- EXERCISE: Keep the wording of each record exactly the same when you repeat it, and leave out pictures.

(Rendered images with source text)
※ ※ ※

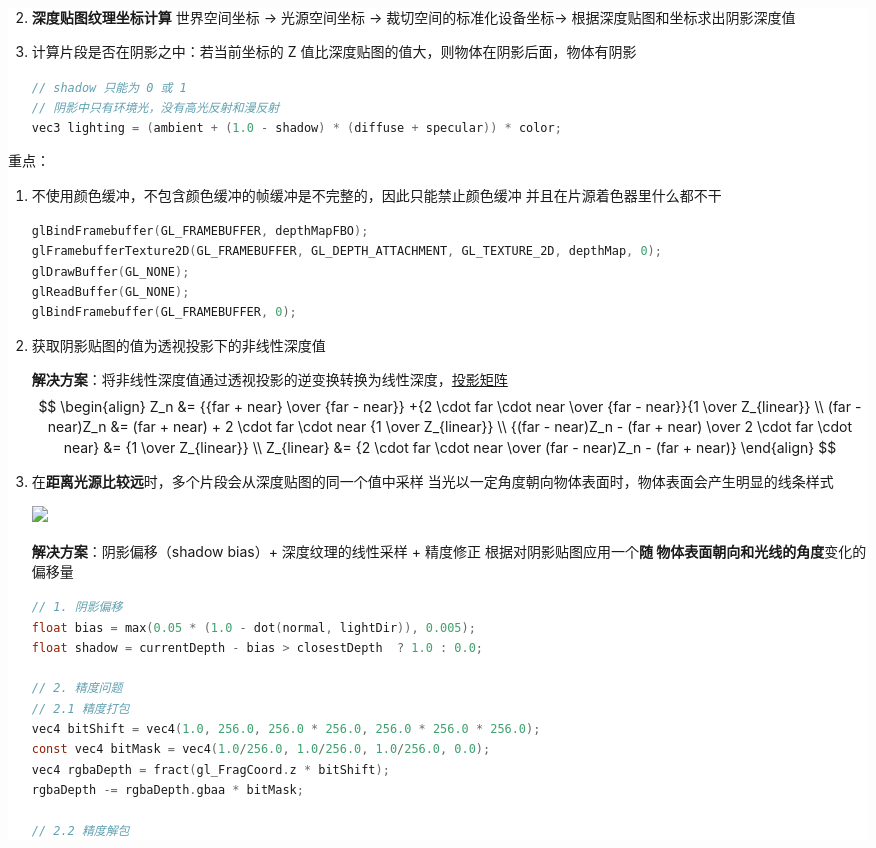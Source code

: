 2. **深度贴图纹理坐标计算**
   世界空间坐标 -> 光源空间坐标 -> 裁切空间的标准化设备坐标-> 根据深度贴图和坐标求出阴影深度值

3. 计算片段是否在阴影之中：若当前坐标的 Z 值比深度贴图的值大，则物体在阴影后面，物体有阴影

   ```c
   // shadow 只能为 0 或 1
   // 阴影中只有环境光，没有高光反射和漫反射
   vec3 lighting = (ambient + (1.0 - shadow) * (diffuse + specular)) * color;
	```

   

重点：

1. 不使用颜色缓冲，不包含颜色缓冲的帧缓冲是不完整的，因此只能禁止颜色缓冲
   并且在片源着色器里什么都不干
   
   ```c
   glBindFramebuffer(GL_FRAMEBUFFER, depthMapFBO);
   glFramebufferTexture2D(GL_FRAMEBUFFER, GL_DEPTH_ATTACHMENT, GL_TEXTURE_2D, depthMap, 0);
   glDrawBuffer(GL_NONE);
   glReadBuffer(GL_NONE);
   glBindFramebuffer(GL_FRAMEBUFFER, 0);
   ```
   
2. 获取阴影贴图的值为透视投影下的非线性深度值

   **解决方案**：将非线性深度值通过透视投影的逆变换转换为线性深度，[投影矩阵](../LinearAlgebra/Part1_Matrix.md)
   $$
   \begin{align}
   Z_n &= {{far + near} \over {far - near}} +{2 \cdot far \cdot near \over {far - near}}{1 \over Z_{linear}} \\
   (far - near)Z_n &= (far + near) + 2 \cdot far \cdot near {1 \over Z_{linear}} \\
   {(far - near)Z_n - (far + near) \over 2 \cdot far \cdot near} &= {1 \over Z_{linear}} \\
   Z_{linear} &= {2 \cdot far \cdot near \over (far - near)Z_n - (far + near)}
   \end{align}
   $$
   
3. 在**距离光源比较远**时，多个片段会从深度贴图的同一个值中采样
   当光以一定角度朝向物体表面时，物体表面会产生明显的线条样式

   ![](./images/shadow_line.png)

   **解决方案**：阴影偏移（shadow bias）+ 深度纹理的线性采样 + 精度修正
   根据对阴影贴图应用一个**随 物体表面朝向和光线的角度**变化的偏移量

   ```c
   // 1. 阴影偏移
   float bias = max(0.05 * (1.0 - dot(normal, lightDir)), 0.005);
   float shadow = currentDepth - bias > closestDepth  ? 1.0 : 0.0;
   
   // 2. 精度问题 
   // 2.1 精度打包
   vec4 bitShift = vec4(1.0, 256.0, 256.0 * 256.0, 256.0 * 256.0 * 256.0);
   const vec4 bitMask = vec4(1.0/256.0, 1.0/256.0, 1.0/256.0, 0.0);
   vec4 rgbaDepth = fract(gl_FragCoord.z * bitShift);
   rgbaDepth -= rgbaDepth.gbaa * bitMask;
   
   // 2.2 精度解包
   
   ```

※ ※ ※

- RESPONSE TO THIS EXERCISE:
Source code

: 2. **深度贴图纹理坐标计算**
   世界空间坐标 -> 光源空间坐标 -> 裁切空间的标准化设备坐标-> 根据深度贴图和坐标求出阴影深度值

3. 计算片段是否在阴影之中：若当前坐标的 Z 值比深度贴图的值大，则物体在阴影后面，物体有阴影

   ```c
   // shadow 只能为 0 或 1
   // 阴影中只有环境光，没有高光反射和漫反射
   vec3 lighting = (ambient + (1.0 - shadow) * (diffuse + specular)) * color;
	```

   

重点：

1. 不使用颜色缓冲，不包含颜色缓冲的帧缓冲是不完整的，因此只能禁止颜色缓冲
   并且在片源着色器里什么都不干
   
   ```c
   glBindFramebuffer(GL_FRAMEBUFFER, depthMapFBO);
   glFramebufferTexture2D(GL_FRAMEBUFFER, GL_DEPTH_ATTACHMENT, GL_TEXTURE_2D, depthMap, 0);
   glDrawBuffer(GL_NONE);
   glReadBuffer(GL_NONE);
   glBindFramebuffer(GL_FRAMEBUFFER, 0);
   ```
   
2. 获取阴影贴图的值为透视投影下的非线性深度值

   **解决方案**：将非线性深度值通过透视投影的逆变换转换为线性深度，[投影矩阵](../LinearAlgebra/Part1_Matrix.md)
   $$
   \begin{align}
   Z_n &= {{far + near} \over {far - near}} +{2 \cdot far \cdot near \over {far - near}}{1 \over Z_{linear}} \\
   (far - near)Z_n &= (far + near) + 2 \cdot far \cdot near {1 \over Z_{linear}} \\
   {(far - near)Z_n - (far + near) \over 2 \cdot far \cdot near} &= {1 \over Z_{linear}} \\
   Z_{linear} &= {2 \cdot far \cdot near \over (far - near)Z_n - (far + near)}
   \end{align}
   $$
   
3. 在**距离光源比较远**时，多个片段会从深度贴图的同一个值中采样
   当光以一定角度朝向物体表面时，物体表面会产生明显的线条样式

   ![](./images/shadow_line.png)

   **解决方案**：阴影偏移（shadow bias）+ 深度纹理的线性采样 + 精度修正
   根据对阴影贴图应用一个**随 物体表面朝向和光线的角度**变化的偏移量

   ```c
   // 1. 阴影偏移
   float bias = max(0.05 * (1.0 - dot(normal, lightDir)), 0.005);
   float shadow = currentDepth - bias > closestDepth  ? 1.0 : 0.0;
   
   // 2. 精度问题 
   // 2.1 精度打包
   vec4 bitShift = vec4(1.0, 256.0, 256.0 * 256.0, 256.0 * 256.0 * 256.0);
   const vec4 bitMask = vec4(1.0/256.0, 1.0/256.0, 1.0/256.0, 0.0);
   vec4 rgbaDepth = fract(gl_FragCoord.z * bitShift);
   rgbaDepth -= rgbaDepth.gbaa * bitMask;
   
   // 2.2 精度解包
   
   ```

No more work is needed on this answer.